The problem doesn’t end there, as landlords now face the risk of defaulting on their mortgages and loans. Real estate prices may drop significantly, not only bad news for investors and lenders but also to municipalities that benefited from the tax on revenues that once flowed throughout the city.
Back to monetary matters, we don’t know what’s going on between the government and the once-independent Federal Reserve.
Now that we’re under a "Temporary Government in the Sunshine” thanks to HR748, the freedom of information act is suspended until January 1st, 2021.
This suspension allows the Fed and government officials to meet with zero regulatory oversight and public transparency.
We don’t know what government and the Fed are cooking up, and such secrecy is the fertile ground that breeds anything from suspicion to popular conspiracy theory.
Yet given our current environment--where rhetoric prevails over reason--any suspicious interpretation that smacks of conspiracy just might have more than a grain of truth in it. The “new normal” is that anything, at this point, can be true.

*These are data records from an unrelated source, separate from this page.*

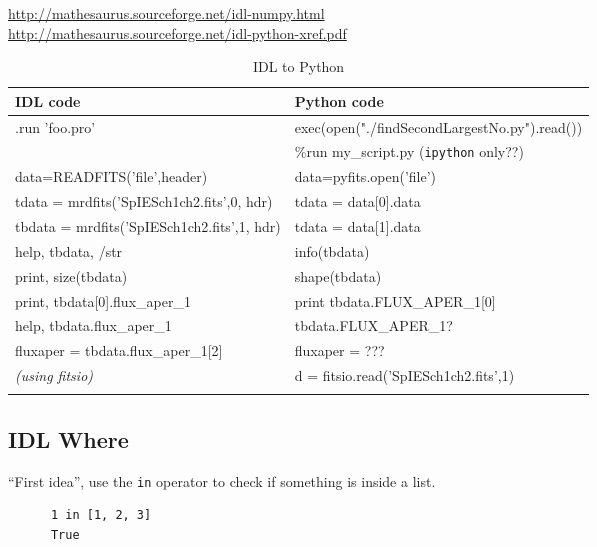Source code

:\documentclass[11pt,a4paper]{article}
\begin{document}
\href{http://mathesaurus.sourceforge.net/idl-numpy.html}{http://mathesaurus.sourceforge.net/idl-numpy.html}\\

\href{http://mathesaurus.sourceforge.net/idl-python-xref.pdf}{http://mathesaurus.sourceforge.net/idl-python-xref.pdf}\\

\begin{table}
  \begin{center}
    \setlength{\tabcolsep}{4pt}
    \begin{tabular}{ll}
      \hline\hline
      IDL code   & Python code \\
      \hline 
      .run 'foo.pro'  & exec(open("./findSecondLargestNo.py").read())\\
                            & \%run my\_script.py  ({\tt ipython} only??)\\
      \hline
      data=READFITS('file',header) 	 & data=pyfits.open('file')\\
      tdata  = mrdfits('SpIESch1ch2.fits',0, hdr) 	 & tdata = data[0].data \\
      tbdata = mrdfits('SpIESch1ch2.fits',1, hdr) 	 & tdata = data[1].data \\
      help, tbdata, /str     & info(tbdata)\\
      print, size(tbdata)  & shape(tbdata)\\
      print, tbdata[0].flux\_aper\_1 & print tbdata.FLUX\_APER\_1[0]\\
      help, tbdata.flux\_aper\_1        & tbdata.FLUX\_APER\_1? \\
      fluxaper = tbdata.flux\_aper\_1[2] & fluxaper = ??? \\
      \hline 
     {\it (using fitsio)} & d = fitsio.read('SpIESch1ch2.fits',1) \\
      \hline
      \label{tab:IDL2Python}
    \end{tabular}
    \caption{IDL to Python}
    \label{table:idl_vs_python}
  \end{center}
\end{table}


    \subsection{IDL Where}
    ``First idea'', use the {\tt in} operator to check if something is inside a list.
    \begin{lstlisting}
      1 in [1, 2, 3]
      True
     \end{lstlisting}
\end{document}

For instance, is the Trump administration via the Treasury department aiming to bankrupt the Federal Reserve in order to take it over and reinstate the Gold Standard? As wild as this may sound to the average public, it certainly makes sense, doesn’t it?
Gold and Its International Tier 1 Reckoning
On the topic of gold, Basel III implementation is slated for 2023. According to the Bank of International Settlements, Gold will once again be considered a Tier 1 currency.
Central bank gold purchases have always made evident that the yellow metal was nothing other than the ultimate form of money. If that weren’t the case, there’d be no need for gold reserves.
But international “recognition” of gold as a Tier 1 currency will have as much a “psychological” effect on investors as it has always had an “operational” function in the global economy.
In light of the global QE environment, gold prices are poised for a significant multi-year rise.
At least here in the US, what else of monetary value can offset the collapse in the dollar (and all the purchasing power that goes down the drain with it)?
Right now, the dollar to gold ratio stands over $32,000 per ounce. The Federal Reserve will likely continue printing at this rate until January 1, 2023.